O lado negro da psicologia nos esportes perigosos do mundo

O medo desliga o pensamento. Em condições de medo intenso, a amígdala ativa o locus coeruleus, que libera altos níveis de noradrenalina no córtex pré-frontal. Isto funciona para desativar a totalidade do córtex pré-frontal lateral. Em essência, o sistema relacionado ao medo, puxa o plugue em todos os nossos processos cognitivos de nível superior. O tempo para planejar não é o mesmo quando você acorda dentro de um prédio em chamas.

Infelizmente, a maioria de nós têm dificuldades em perceber que algo inegociável possa ocorrer. Essa falha pode resultar em consequências trágicas – especialmente quando se trata de uma atividade recreativa especial e que exige a auto suficiência em um ambiente potencialmente fatal.

Mas o que é isso ?

Mergulho em caverna. Um ambiente subaquático é inerentemente estressante; com a estranha sensação de ausência de peso, o frio da água, a constrição da roupa e outras partes, além da visão restrita, e a carga psicológica mais pesada.

Um dos principais efeitos colaterais do estresse é a respiração rápida. No stress durante o  pânico, a pessoa luta por ar e instintivamente “rasgando” tudo o que está bloqueando sua boca. Infelizmente para os mergulhadores, essa coisa é o regulador que fornece seu ar.

Assim, uma situação que, em si, pode ser apenas levemente estressante ou assustador, repentinamente se transforma em um espasmo fatal de pânico.

O psicólogo Sports William Morgan, passou 10 anos estudando pânico no mergulho na Universidade de Wisconsin, e sugeriu que o pânico pode desempenhar um papel importante em 60% de todas as mortes subaquáticas.

Uma variante maior e mais perigosa quando o mergulho é realizado em cavernas.

A sensação de que está preso dentro de seu ambiente, pode ser intensamente estressante. Isso é ruim o suficiente quando você está aos 30m de profundidade e mais para o interior de uma caverna escura, separado da segurança da superfície por uma rocha sólida.

Cavernas alagadas muitas vezes são cobertas por uma fina camada de lodo, que facilmente produz um efeito desorientador ao mergulhador, muito parecido com o efeito desorientação espacial, e que pode ser tão mortal como é para os pilotos de avião. Quando você está realizando um mergulho profundo em uma caverna, a menor pontada de ansiedade pode rapidamente se tornar em uma catástrofe a partir do qual não há escapatória.

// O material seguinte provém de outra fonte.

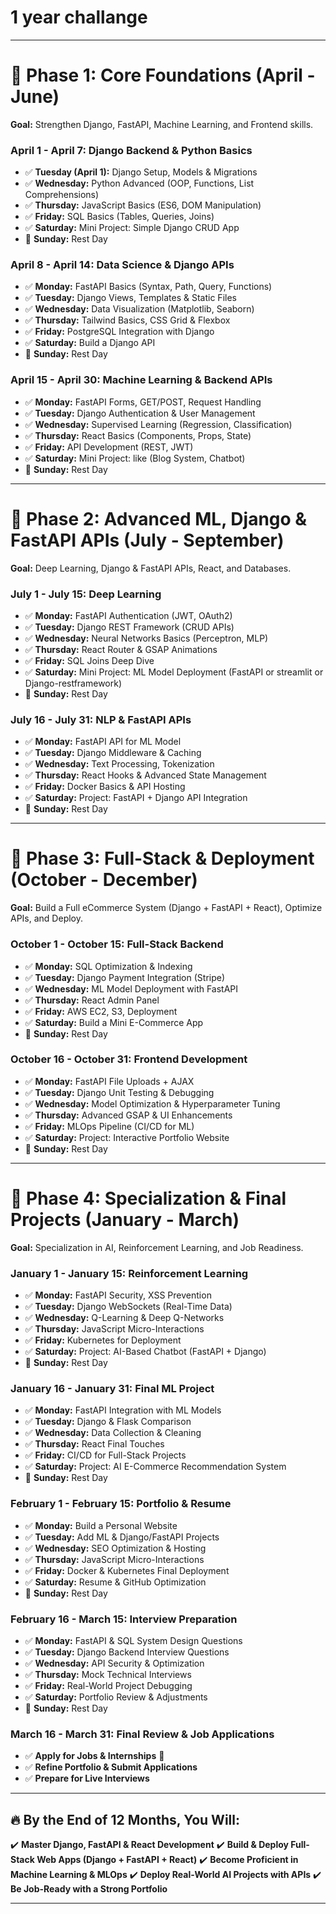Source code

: # 1 year challange
---

# **📌 Phase 1: Core Foundations (April - June)**

**Goal:** Strengthen Django, FastAPI, Machine Learning, and Frontend skills.

### **April 1 - April 7: Django Backend & Python Basics**

* ✅ **Tuesday (April 1):** Django Setup, Models & Migrations
* ✅ **Wednesday:** Python Advanced (OOP, Functions, List Comprehensions)
* ✅ **Thursday:** JavaScript Basics (ES6, DOM Manipulation)
* ✅ **Friday:** SQL Basics (Tables, Queries, Joins)
* ✅ **Saturday:** Mini Project: Simple Django CRUD App
* 🚀 **Sunday:** Rest Day

### **April 8 - April 14: Data Science & Django APIs**

* ✅ **Monday:** FastAPI Basics (Syntax, Path, Query, Functions)
* ✅ **Tuesday:** Django Views, Templates & Static Files
* ✅ **Wednesday:** Data Visualization (Matplotlib, Seaborn)
* ✅ **Thursday:** Tailwind Basics, CSS Grid & Flexbox
* ✅ **Friday:** PostgreSQL Integration with Django
* ✅ **Saturday:** Build a Django API
* 🚀 **Sunday:** Rest Day

### **April 15 - April 30: Machine Learning & Backend APIs**

* ✅ **Monday:** FastAPI Forms, GET/POST, Request Handling
* ✅ **Tuesday:** Django Authentication & User Management
* ✅ **Wednesday:** Supervised Learning (Regression, Classification)
* ✅ **Thursday:** React Basics (Components, Props, State)
* ✅ **Friday:** API Development (REST, JWT)
* ✅ **Saturday:** Mini Project: like (Blog System, Chatbot)
* 🚀 **Sunday:** Rest Day

---

# **📌 Phase 2: Advanced ML, Django & FastAPI APIs (July - September)**

**Goal:** Deep Learning, Django & FastAPI APIs, React, and Databases.

### **July 1 - July 15: Deep Learning**

* ✅ **Monday:** FastAPI Authentication (JWT, OAuth2)
* ✅ **Tuesday:** Django REST Framework (CRUD APIs)
* ✅ **Wednesday:** Neural Networks Basics (Perceptron, MLP)
* ✅ **Thursday:** React Router & GSAP Animations
* ✅ **Friday:** SQL Joins Deep Dive
* ✅ **Saturday:** Mini Project: ML Model Deployment (FastAPI or streamlit or Django-restframework)
* 🚀 **Sunday:** Rest Day

### **July 16 - July 31: NLP & FastAPI APIs**

* ✅ **Monday:** FastAPI API for ML Model
* ✅ **Tuesday:** Django Middleware & Caching
* ✅ **Wednesday:** Text Processing, Tokenization
* ✅ **Thursday:** React Hooks & Advanced State Management
* ✅ **Friday:** Docker Basics & API Hosting
* ✅ **Saturday:** Project: FastAPI + Django API Integration
* 🚀 **Sunday:** Rest Day

---

# **📌 Phase 3: Full-Stack & Deployment (October - December)**

**Goal:** Build a Full eCommerce System (Django + FastAPI + React), Optimize APIs, and Deploy.

### **October 1 - October 15: Full-Stack Backend**

* ✅ **Monday:** SQL Optimization & Indexing
* ✅ **Tuesday:** Django Payment Integration (Stripe)
* ✅ **Wednesday:** ML Model Deployment with FastAPI
* ✅ **Thursday:** React Admin Panel
* ✅ **Friday:** AWS EC2, S3, Deployment
* ✅ **Saturday:** Build a Mini E-Commerce App
* 🚀 **Sunday:** Rest Day

### **October 16 - October 31: Frontend Development**

* ✅ **Monday:** FastAPI File Uploads + AJAX
* ✅ **Tuesday:** Django Unit Testing & Debugging
* ✅ **Wednesday:** Model Optimization & Hyperparameter Tuning
* ✅ **Thursday:** Advanced GSAP & UI Enhancements
* ✅ **Friday:** MLOps Pipeline (CI/CD for ML)
* ✅ **Saturday:** Project: Interactive Portfolio Website
* 🚀 **Sunday:** Rest Day

---

# **📌 Phase 4: Specialization & Final Projects (January - March)**

**Goal:** Specialization in AI, Reinforcement Learning, and Job Readiness.

### **January 1 - January 15: Reinforcement Learning**

* ✅ **Monday:** FastAPI Security, XSS Prevention
* ✅ **Tuesday:** Django WebSockets (Real-Time Data)
* ✅ **Wednesday:** Q-Learning & Deep Q-Networks
* ✅ **Thursday:** JavaScript Micro-Interactions
* ✅ **Friday:** Kubernetes for Deployment
* ✅ **Saturday:** Project: AI-Based Chatbot (FastAPI + Django)
* 🚀 **Sunday:** Rest Day

### **January 16 - January 31: Final ML Project**

* ✅ **Monday:** FastAPI Integration with ML Models
* ✅ **Tuesday:** Django & Flask Comparison
* ✅ **Wednesday:** Data Collection & Cleaning
* ✅ **Thursday:** React Final Touches
* ✅ **Friday:** CI/CD for Full-Stack Projects
* ✅ **Saturday:** Project: AI E-Commerce Recommendation System
* 🚀 **Sunday:** Rest Day

### **February 1 - February 15: Portfolio & Resume**

* ✅ **Monday:** Build a Personal Website
* ✅ **Tuesday:** Add ML & Django/FastAPI Projects
* ✅ **Wednesday:** SEO Optimization & Hosting
* ✅ **Thursday:** JavaScript Micro-Interactions
* ✅ **Friday:** Docker & Kubernetes Final Deployment
* ✅ **Saturday:** Resume & GitHub Optimization
* 🚀 **Sunday:** Rest Day

### **February 16 - March 15: Interview Preparation**

* ✅ **Monday:** FastAPI & SQL System Design Questions
* ✅ **Tuesday:** Django Backend Interview Questions
* ✅ **Wednesday:** API Security & Optimization
* ✅ **Thursday:** Mock Technical Interviews
* ✅ **Friday:** Real-World Project Debugging
* ✅ **Saturday:** Portfolio Review & Adjustments
* 🚀 **Sunday:** Rest Day

### **March 16 - March 31: Final Review & Job Applications**

* ✅ **Apply for Jobs & Internships** 🚀
* ✅ **Refine Portfolio & Submit Applications**
* ✅ **Prepare for Live Interviews**

---

## **🔥 By the End of 12 Months, You Will:**

✔️ **Master Django, FastAPI & React Development**
✔️ **Build & Deploy Full-Stack Web Apps (Django + FastAPI + React)**
✔️ **Become Proficient in Machine Learning & MLOps**
✔️ **Deploy Real-World AI Projects with APIs**
✔️ **Be Job-Ready with a Strong Portfolio**

---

No domingo de Páscoa de 1992, um espeleólogo australiano de 26 anos de idade chamado Rolf Adams, estava se preparado para entrar na água de Jackson Blue Spring, num longo e profundo lago no Panhandle da Flórida, com água cristalina e que esconde uma rede de cavernas. Especialista em explorar cavernas secas, Adams estava treinando com o explorador Bill Stone, para que pudessem explorar a parte inferior do Sistema Huatla, um labirinto de cavernas inundadas que se encontra abaixo das montanhas de Sierra Mazateca perto de Oaxaca, México. Era o último dia de treinamentos, de um total de cinco semanas. No dia seguinte, eles foram para o México, e Adams estava ansioso para obter mais prática o quanto possível.

Ainda no mesmo dia e acompanhado por Jim Smith, um mergulhador caverna experiente, Adams entrou nas águas de Hole in the Wall. Adams e Smith seguiram o cabo até a marca dos 2000 pés (600m) e depois, iniciaram o retorno. Faltando 1000 pés (300m) da boca da caverna, Smith virou-se para verificar seu amigo e descobriu que ele havia ganhado flutuabilidade e tocou no teto da caverna, e naquele momento, ele estava trocando seu regulador primário para seu único backup. Ao fazer isso, sinalizou um Ok para Smith.

Smith virou-se e continuou a nadar para a saída. Momentos depois, Adams pegou em Smith, gesticulando freneticamente e indicando que estava sem gás. Calmamente, Smith, que era muito experiente, entregou para Adams seu regulador primário e passou a respirar pelo backup.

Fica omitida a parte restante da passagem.